[Opening Data for analysis section]

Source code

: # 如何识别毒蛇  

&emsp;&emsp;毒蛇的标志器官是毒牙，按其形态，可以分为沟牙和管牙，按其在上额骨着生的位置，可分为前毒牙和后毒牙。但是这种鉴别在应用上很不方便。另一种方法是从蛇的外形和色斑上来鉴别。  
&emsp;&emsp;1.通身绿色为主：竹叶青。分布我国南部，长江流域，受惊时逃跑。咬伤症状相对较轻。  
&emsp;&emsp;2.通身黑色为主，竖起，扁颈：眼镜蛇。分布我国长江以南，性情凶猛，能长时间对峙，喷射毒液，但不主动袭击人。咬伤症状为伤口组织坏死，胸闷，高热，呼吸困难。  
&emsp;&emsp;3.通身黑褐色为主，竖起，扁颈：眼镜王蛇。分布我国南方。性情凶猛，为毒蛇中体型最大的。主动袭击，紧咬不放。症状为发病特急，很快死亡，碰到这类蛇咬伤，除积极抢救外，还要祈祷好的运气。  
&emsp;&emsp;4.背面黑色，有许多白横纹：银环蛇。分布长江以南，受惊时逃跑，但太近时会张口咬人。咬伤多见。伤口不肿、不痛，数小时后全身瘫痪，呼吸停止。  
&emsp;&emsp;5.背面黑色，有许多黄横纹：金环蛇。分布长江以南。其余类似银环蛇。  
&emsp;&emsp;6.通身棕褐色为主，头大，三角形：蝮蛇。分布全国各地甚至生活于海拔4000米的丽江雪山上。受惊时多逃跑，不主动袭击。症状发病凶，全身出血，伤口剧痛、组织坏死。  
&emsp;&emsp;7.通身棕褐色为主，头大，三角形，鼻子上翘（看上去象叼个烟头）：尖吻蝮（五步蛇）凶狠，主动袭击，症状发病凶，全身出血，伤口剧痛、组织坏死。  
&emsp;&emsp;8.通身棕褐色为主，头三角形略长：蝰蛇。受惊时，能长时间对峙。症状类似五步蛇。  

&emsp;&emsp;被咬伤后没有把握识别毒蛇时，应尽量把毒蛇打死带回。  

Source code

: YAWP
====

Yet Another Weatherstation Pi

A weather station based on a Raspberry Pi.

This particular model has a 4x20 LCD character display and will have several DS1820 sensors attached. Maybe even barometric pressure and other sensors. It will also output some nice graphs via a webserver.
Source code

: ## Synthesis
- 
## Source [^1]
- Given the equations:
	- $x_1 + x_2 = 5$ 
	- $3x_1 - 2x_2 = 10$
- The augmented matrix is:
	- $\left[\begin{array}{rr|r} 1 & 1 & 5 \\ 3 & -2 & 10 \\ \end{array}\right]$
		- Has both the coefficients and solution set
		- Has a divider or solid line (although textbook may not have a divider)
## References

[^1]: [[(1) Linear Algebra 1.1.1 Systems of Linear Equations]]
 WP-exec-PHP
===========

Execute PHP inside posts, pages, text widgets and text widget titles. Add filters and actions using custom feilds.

[Closing Data for analysis section]

From the first line to the last, repeat the records exactly.

Source code

: # 如何识别毒蛇  

&emsp;&emsp;毒蛇的标志器官是毒牙，按其形态，可以分为沟牙和管牙，按其在上额骨着生的位置，可分为前毒牙和后毒牙。但是这种鉴别在应用上很不方便。另一种方法是从蛇的外形和色斑上来鉴别。  
&emsp;&emsp;1.通身绿色为主：竹叶青。分布我国南部，长江流域，受惊时逃跑。咬伤症状相对较轻。  
&emsp;&emsp;2.通身黑色为主，竖起，扁颈：眼镜蛇。分布我国长江以南，性情凶猛，能长时间对峙，喷射毒液，但不主动袭击人。咬伤症状为伤口组织坏死，胸闷，高热，呼吸困难。  
&emsp;&emsp;3.通身黑褐色为主，竖起，扁颈：眼镜王蛇。分布我国南方。性情凶猛，为毒蛇中体型最大的。主动袭击，紧咬不放。症状为发病特急，很快死亡，碰到这类蛇咬伤，除积极抢救外，还要祈祷好的运气。  
&emsp;&emsp;4.背面黑色，有许多白横纹：银环蛇。分布长江以南，受惊时逃跑，但太近时会张口咬人。咬伤多见。伤口不肿、不痛，数小时后全身瘫痪，呼吸停止。  
&emsp;&emsp;5.背面黑色，有许多黄横纹：金环蛇。分布长江以南。其余类似银环蛇。  
&emsp;&emsp;6.通身棕褐色为主，头大，三角形：蝮蛇。分布全国各地甚至生活于海拔4000米的丽江雪山上。受惊时多逃跑，不主动袭击。症状发病凶，全身出血，伤口剧痛、组织坏死。  
&emsp;&emsp;7.通身棕褐色为主，头大，三角形，鼻子上翘（看上去象叼个烟头）：尖吻蝮（五步蛇）凶狠，主动袭击，症状发病凶，全身出血，伤口剧痛、组织坏死。  
&emsp;&emsp;8.通身棕褐色为主，头三角形略长：蝰蛇。受惊时，能长时间对峙。症状类似五步蛇。  

&emsp;&emsp;被咬伤后没有把握识别毒蛇时，应尽量把毒蛇打死带回。  

Source code

: YAWP
====

Yet Another Weatherstation Pi

A weather station based on a Raspberry Pi.

This particular model has a 4x20 LCD character display and will have several DS1820 sensors attached. Maybe even barometric pressure and other sensors. It will also output some nice graphs via a webserver.
Source code

: ## Synthesis
- 
## Source [^1]
- Given the equations:
	- $x_1 + x_2 = 5$ 
	- $3x_1 - 2x_2 = 10$
- The augmented matrix is:
	- $\left[\begin{array}{rr|r} 1 & 1 & 5 \\ 3 & -2 & 10 \\ \end{array}\right]$
		- Has both the coefficients and solution set
		- Has a divider or solid line (although textbook may not have a divider)
## References

[^1]: [[(1) Linear Algebra 1.1.1 Systems of Linear Equations]]
 WP-exec-PHP
===========

Execute PHP inside posts, pages, text widgets and text widget titles. Add filters and actions using custom feilds.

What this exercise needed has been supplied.